Actress Emily Blunt speaks with Jenelle Riley, deputy

Actress Emily Blunt speaks with Jenelle Riley, deputy awards and features editor at Variety, during "A Conversation With..." part of the Hamptons International Film Festival, at Bay Street Theatre in Sag Harbor, Sunday, Oct. 11, 2015. Credit: Gordon M. Grant

Michael Moore and Emily Blunt sat for two very different interviews yesterday afternoon at the 23rd Hamptons International Film Festival.

The outspokenly liberal filmmaker and the British-American actress appeared at Sag Harbor's Bay Street Theater as part of the festival's "A Conversation With..." series.

Where Moore spoke passionately about politics, Blunt -- a newly-minted American citizen -- mostly avoided the topic in the wake of criticism over her recent comments about Republicans. Where Moore said he hired bodyguards to protect him from attackers -- he said two men accosted him in East Hampton the previous night -- Blunt fielded a question from a Chinese woman who ran a website devoted to her. And where Blunt discussed her grueling fitness regimes, Moore joked about his weight.

"In the last year-and-a-half, my father died and I got divorced," Moore said, adding later: "But I've made two very good friends... Ben and Jerry."

Moore's new film, "Where to Invade Next," posits that various European countries have better socio-economic policies than America's. Talking with Marshall Fine, chair of the New York Film Critics Circle, Moore cited free universities as one example.

"We went for free or nearly free," Moore, 61, said of his generation. "And then we made our kids pay tens of thousands of dollars in loans, and got them into this debtors' prison. They should be more mad at us than they are."

Moore spoke out about the campaigns of Donald Trump ("he's a performance artist"), Bernie Sanders ("a bit of a crank") and Hillary Clinton ("they're running it like they did in '08."). He also held forth on the main difference between the two parties.

Republicans "have the courage of their convictions," Moore said. "I admire them so much for that." Democrats, on the other hand, "are so loosey-goosey we can't even find our car keys."
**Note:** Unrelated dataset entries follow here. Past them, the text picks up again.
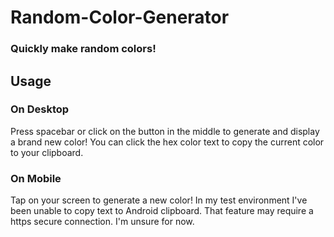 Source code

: # Random-Color-Generator
### Quickly make random colors!

## Usage
### On Desktop
Press spacebar or click on the button in the middle to generate and display a brand new color! You can click the hex color text to copy the current color to your clipboard.

### On Mobile
Tap on your screen to generate a new color! In my test environment I've been unable to copy text to Android clipboard. That feature may require a https secure connection. I'm unsure for now.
Blunt, speaking with Jenelle Riley of Variety, covered nearly the whole of her career, from her teenage years as a budding stage actress to her breakout role in "The Devil Wears Prada" and her new film, "Sicario," in which she plays an FBI agent.

"It can be such a meat market," she said of her early years auditioning. "You can be sitting in a room with girls who look very similar to you, about 20 of them, and it's like you mean nothing."
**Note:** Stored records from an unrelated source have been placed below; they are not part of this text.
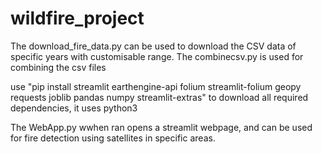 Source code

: # wildfire_project
The download_fire_data.py can be used to download the CSV data of specific years with customisable range.
The combinecsv.py is used for combining the csv files

use "pip install streamlit earthengine-api folium streamlit-folium geopy requests joblib pandas numpy streamlit-extras" to download all required dependencies, it uses python3

The WebApp.py wwhen ran opens a streamlit webpage, and can be used for fire detection using satellites in specific areas.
Since then, Blunt, 32, has appeared in "The Young Victoria," "The Adjustment Bureau," "Edge of Tomorrow" and other films.

"I do feel incredibly proud to be part of this new wave of emboldened female characters who are proving to make money at the box-office," she said. Blunt told her Chinese fan, an aspiring filmmaker, to be creative. "I encourage guts in women," she said, "and don't conform to something that you've already seen."

The Hamptons International Film Festival closes tomorrow with a screening of Steven Spielberg's "Bridge of Spies."